WormBase: an NIH-funded international consortium that provides accurate, current, accessible information concerning the genetics, genomics, and biology of Caenorhabditis elegans and related nematodes. Read more about WormBase.

Xenbase: an NIH-funded database that serves as a biology and genomics resource for research on the African frog species Xenopus laevis and Xenopus tropicalis. Read more about Xenbase.

Zebrafish Information Network (ZFIN): an NIH-funded database that collects, curates, and disseminates genetic, genomic, phenotypic, and developmental data about the zebrafishDanio rerio. Data represented in ZFIN are derived from three primary sources: curation of zebrafish publications, individual research laboratories, and collaborations with bioinformatics organizations. Read more about ZFIN.

Data Repositories Established as NIH Trusted Partners

For genomic data derived from human specimens, NIH may employ trusted third parties, or trusted partners, to meet infrastructure needs for data storage and/or to provide tools that are useful for genomic data analyses.
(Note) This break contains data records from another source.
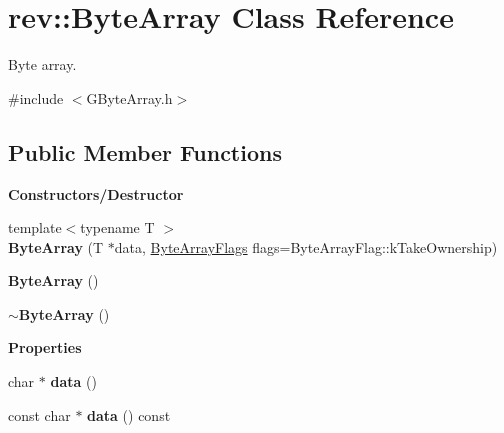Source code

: \hypertarget{classrev_1_1_byte_array}{}\section{rev\+::Byte\+Array Class Reference}
\label{classrev_1_1_byte_array}


Byte array.  




{\ttfamily \#include $<$G\+Byte\+Array.\+h$>$}

\subsection*{Public Member Functions}
\begin{Indent}\textbf{ Constructors/\+Destructor}\par
\begin{DoxyCompactItemize}
\item 
\mbox{\label{classrev_1_1_byte_array_a2fe7cca7e8149da94d3b1243eb2ad7f0}} 
{\footnotesize template$<$typename T $>$ }\\{\bfseries Byte\+Array} (T $\ast$data, \mbox{\hyperlink{classrev_1_1_flags}{Byte\+Array\+Flags}} flags=Byte\+Array\+Flag\+::k\+Take\+Ownership)
\item 
\mbox{\label{classrev_1_1_byte_array_afe32d2c0192cd4559ef89034c91ef2b6}} 
{\bfseries Byte\+Array} ()
\item 
\mbox{\label{classrev_1_1_byte_array_af124de675432dbd345fc45f04ac14c97}} 
{\bfseries $\sim$\+Byte\+Array} ()
\end{DoxyCompactItemize}
\end{Indent}
\begin{Indent}\textbf{ Properties}\par
\begin{DoxyCompactItemize}
\item 
\mbox{\label{classrev_1_1_byte_array_aa6cc070245756b88c1cb6efae4cc0ab4}} 
char $\ast$ {\bfseries data} ()
\item 
\mbox{\label{classrev_1_1_byte_array_a54dfb03db1cf6169c6786e364e0851d2}} 
const char $\ast$ {\bfseries data} () const
\end{DoxyCompactItemize}
\end{Indent}
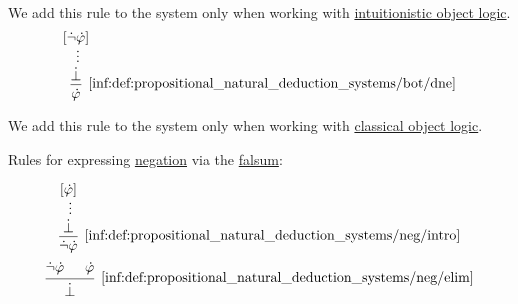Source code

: \begin{definition}
\begin{thmenum}
\begin{TwoColumns}
      We add this rule to the system only when working with \hyperref[def:intuitionistic_logic]{intuitionistic object logic}.
    \BeginSecondColumn
      \begin{equation*}\taglabel[\logic{DNE}]{inf:def:propositional_natural_deduction_systems/bot/dne}
        \begin{prooftree}
          \hypo{ [\synneg \syn\varphi] }
          \ellipsis {} { \synbot }
          \infer1[\ref{inf:def:propositional_natural_deduction_systems/bot/dne}]{ \syn\varphi }
        \end{prooftree}
      \end{equation*}

      We add this rule to the system only when working with \hyperref[def:classical_logic]{classical object logic}.
    \end{TwoColumns}

     Rules for expressing \hyperref[def:propositional_alphabet/negation]{negation} via the \hyperref[def:propositional_alphabet/constants/falsum]{falsum}:
    \begin{TwoColumns}
      \begin{equation*}\taglabel[\( \neg^+ \)]{inf:def:propositional_natural_deduction_systems/neg/intro}
        \begin{prooftree}
          \hypo{ [\syn\varphi] }
          \ellipsis {} { \synbot }
          \infer1[\ref{inf:def:propositional_natural_deduction_systems/neg/intro}]{ \synneg \syn\varphi }
        \end{prooftree}
      \end{equation*}
    \BeginSecondColumn
      \begin{equation*}\taglabel[\( \neg^- \)]{inf:def:propositional_natural_deduction_systems/neg/elim}
        \begin{prooftree}
          \hypo{ \synneg \syn\varphi }
          \hypo{ \syn\varphi }
          \infer2[\ref{inf:def:propositional_natural_deduction_systems/neg/elim}]{ \synbot }
        \end{prooftree}
      \end{equation*}
    \end{TwoColumns}


\end{thmenum}
\end{definition}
A trusted partner is defined as a public or private, national or international organization that is able to meet core NIH standards for establishing the data quality and data management service protocols.

NIH Established Trusted Partners

Cancer Genomics Hub (CGHub):CGHub stores, catalogs, and facilitates research using cancer genome sequences, alignments, and mutation information from the Cancer Genome Atlas (TCGA) consortium and related projects.